The Uncultured Anonymous/Laying Low

From Bibliotheca Anonoma

Laying low[edit]

So, against your better judgment, you've given in to the urge to upload your CP stash, eh? Attempted to raid a .gov? Finally found that elusive last link to WTS Snacks whereabouts?

If any of the above applies to you, you're probably about to get a good look at the inside of the Partyvan.


So, shit is hitting the fan; Partyvans have been mobilized, the Chans have blocked your ISP in preparation for the impending raid and every single hair on the underside of your ass is threading itself together into a hymen to guard against the manlove your soon-to-be cellmate Dover, Ben will impart to you.

But fret not, foul and foolish Anonymous, you are not yet doomed. The following is a list of things to do, prioritized;

Number one: Nuke the drive[edit]

Any wrongdoing of yours is probably recorded on your drive in either .jpg or .avi, so now it must die. Shift Delete doesn't actually erase any data, it just ignores it. All the data is still in one's and Zero's on the drive itself. The only way to really delete something is to put something else in on the same spot as your previous file was on the physical drive. Ideally, you should use shock paddles to fry your drive but since you probably don't have access to those kind of supplies, rip it out and slam it in the microwave for thirty minutes on High. Also a drill can be used, one hole straight through the disks makes it completely useless. If you have extra time and a little creativity, take the disks from the drive and personally manhandle each one. This also makes them completely unreadable and you can then make cool mobiles from them.

Number two: Run to the hills[edit]

Even if the feds don't find anything on your computer, there will probably be other stuff to worry about. If you didn't use a proxy, which is the internet equivalent of going to Africa and fucking every female in sight without a rubber, the feds will have records your IP on some incriminating servers. Luckily for you, nigras are well adapted for running and you should be able to put some distance between you and your "love nest". Remember, they expect you to run to your relatives and friends, so anyone who's mentioned on any official records is out of the question. Instead, the following are good places to head for;

  • Shanty towns: Because there's too many people and not enough of
   anything else.
  • Hostels: Despite the fact that you MAY be horribly dismembered by
   rich psychopaths from Slovakia, many Hostels aren't very strict on
   who's staying overnight. Also Dirt cheap.
  • Storm drains: If you live in a large city that has heavy rain more
   often than not, you may be able to take refuge in these underground
  • Mexico: Because anyone here will be too lazy to hand your ass over.

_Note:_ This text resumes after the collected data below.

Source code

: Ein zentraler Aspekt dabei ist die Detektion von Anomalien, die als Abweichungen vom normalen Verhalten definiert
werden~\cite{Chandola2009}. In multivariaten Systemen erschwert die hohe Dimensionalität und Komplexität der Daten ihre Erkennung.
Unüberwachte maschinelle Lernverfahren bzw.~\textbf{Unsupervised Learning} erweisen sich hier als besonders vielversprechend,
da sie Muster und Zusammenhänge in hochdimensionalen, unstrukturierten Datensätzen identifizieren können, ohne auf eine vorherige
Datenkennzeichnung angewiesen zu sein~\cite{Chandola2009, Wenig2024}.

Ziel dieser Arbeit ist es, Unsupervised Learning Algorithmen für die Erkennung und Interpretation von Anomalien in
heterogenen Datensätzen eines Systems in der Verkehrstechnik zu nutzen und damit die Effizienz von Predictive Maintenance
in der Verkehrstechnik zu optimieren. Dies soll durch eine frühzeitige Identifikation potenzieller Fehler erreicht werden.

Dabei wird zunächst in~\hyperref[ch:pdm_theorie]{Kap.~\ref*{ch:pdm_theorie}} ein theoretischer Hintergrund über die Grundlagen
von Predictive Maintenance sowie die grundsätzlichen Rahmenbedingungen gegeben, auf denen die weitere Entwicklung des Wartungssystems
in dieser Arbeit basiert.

Number three: Staying low[edit]

So, now you've found a place to hide from the long, fistraping arm of the law. Question is, what now? Well, the heat should die down in anywhere between two weeks or two months. Keep the fuck away from your credit card and you should be fine. If you run out of cash, keep in mind that Mexico is the number one supplier dubiously acquired kidneys. It's not like you're using the other one, either.

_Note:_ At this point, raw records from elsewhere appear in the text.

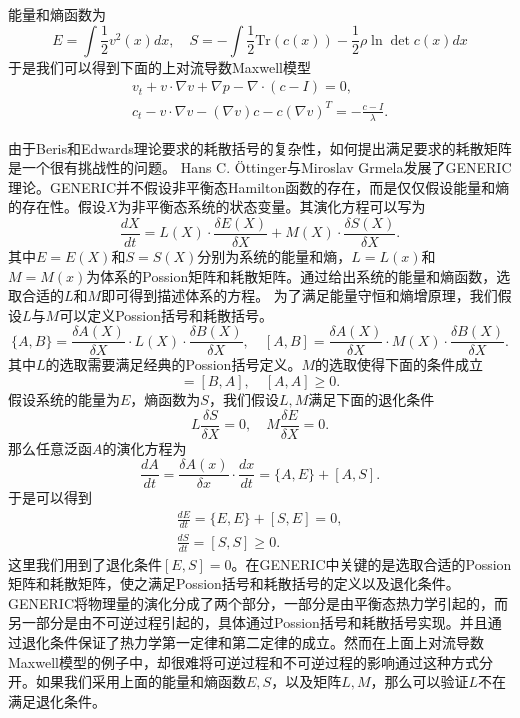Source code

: \documentclass{article}
\begin{document}
能量和熵函数为
\begin{equation*}
	E = \int \frac{1}{2} v^2(x)dx, \quad S = -\int \frac{1}{2} \mbox{
 	Tr}(c(x))- \frac{1}{2} \rho \ln \det c(x) dx
\end{equation*}
于是我们可以得到下面的上对流导数Maxwell模型
\begin{eqnarray*}
	v_t + v \cdot \nabla v + \nabla p  - \nabla \cdot (c - I) = 0, \\
	c_t - v \cdot \nabla v - (\nabla v)c - c (\nabla v)^T = -\frac{c-I}{\lambda}.
\end{eqnarray*}

由于Beris和Edwards理论要求的耗散括号的复杂性，如何提出满足要求的耗散矩阵是一个很有挑战性的问题。
 Hans C. \"Ottinger与Miroslav Grmela发展了GENERIC理论。GENERIC并不假设非平衡态Hamilton函数的存在，而是仅仅假设能量和熵的存在性。假设$X$为非平衡态系统的状态变量。其演化方程可以写为
\begin{equation*}
	\frac{dX}{dt} = L(X) \cdot \frac{\delta E(X)}{\delta X} + M(X) \cdot \frac{\delta S(X)}{\delta X} .
\end{equation*}
其中$E=E(X)$和$S=S(X)$分别为系统的能量和熵，$L=L(x)$和$M=M(x)$为体系的Possion矩阵和耗散矩阵。通过给出系统的能量和熵函数，选取合适的$L$和$M$即可得到描述体系的方程。 为了满足能量守恒和熵增原理，我们假设$L$与$M$可以定义Possion括号和耗散括号。
\begin{equation*}
	\{ A,B \} = \frac{\delta A(X)}{\delta X} \cdot L(X) \cdot \frac{\delta B(X)}{\delta X}, \quad  [ A,B ] = \frac{\delta A(X)}{\delta X} \cdot M(X) \cdot \frac{\delta B(X)}{\delta X}. 
\end{equation*}
其中$L$的选取需要满足经典的Possion括号定义。$M$的选取使得下面的条件成立
\begin{equation*}
	[A,B] = [B,A], \quad [A,A] \ge 0.
\end{equation*}
假设系统的能量为$E$，熵函数为$S$，我们假设$L,M$满足下面的退化条件
\begin{equation}
	L \frac{\delta S}{\delta X} = 0, \quad M \frac{\delta E}{\delta X} = 0.
\end{equation}
那么任意泛函$A$的演化方程为
 \begin{equation*}
	\frac{d A}{dt} = \frac{\delta A(x)}{\delta x} \cdot \frac{dx}{dt} = \{ A,E\} + [A,S].
\end{equation*}
于是可以得到
\begin{eqnarray*}
	\frac{d E}{dt} = \{E,E\} +[S,E] = 0, \\
	\frac{d S}{dt} = [S,S] \ge 0. 
\end{eqnarray*}
这里我们用到了退化条件$[E,S] = 0$。在GENERIC中关键的是选取合适的Possion矩阵和耗散矩阵，使之满足Possion括号和耗散括号的定义以及退化条件。GENERIC将物理量的演化分成了两个部分，一部分是由平衡态热力学引起的，而另一部分是由不可逆过程引起的，具体通过Possion括号和耗散括号实现。并且通过退化条件保证了热力学第一定律和第二定律的成立。然而在上面上对流导数Maxwell模型的例子中，却很难将可逆过程和不可逆过程的影响通过这种方式分开。如果我们采用上面的能量和熵函数$E,S$，以及矩阵$L,M$，那么可以验证$L$不在满足退化条件。  
\end{document}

The heat is gone and no one cares anymore. Looks like you can just pick up where you left off, doesn't it? No, not really. Even if you're not being hunted down like the closet furfag you probably are, the feds will still be keeping an eye on your bank accounts and such. The best thing to do in this case is create a new identity for yourself. Stay away from the area you worked in and anyone who may recognize you. Faking your own death is an epic victory, since then all your assets are transfered to your next of kin, who may be willing to channel them back to you, provided you didn't burn that bridge earlier.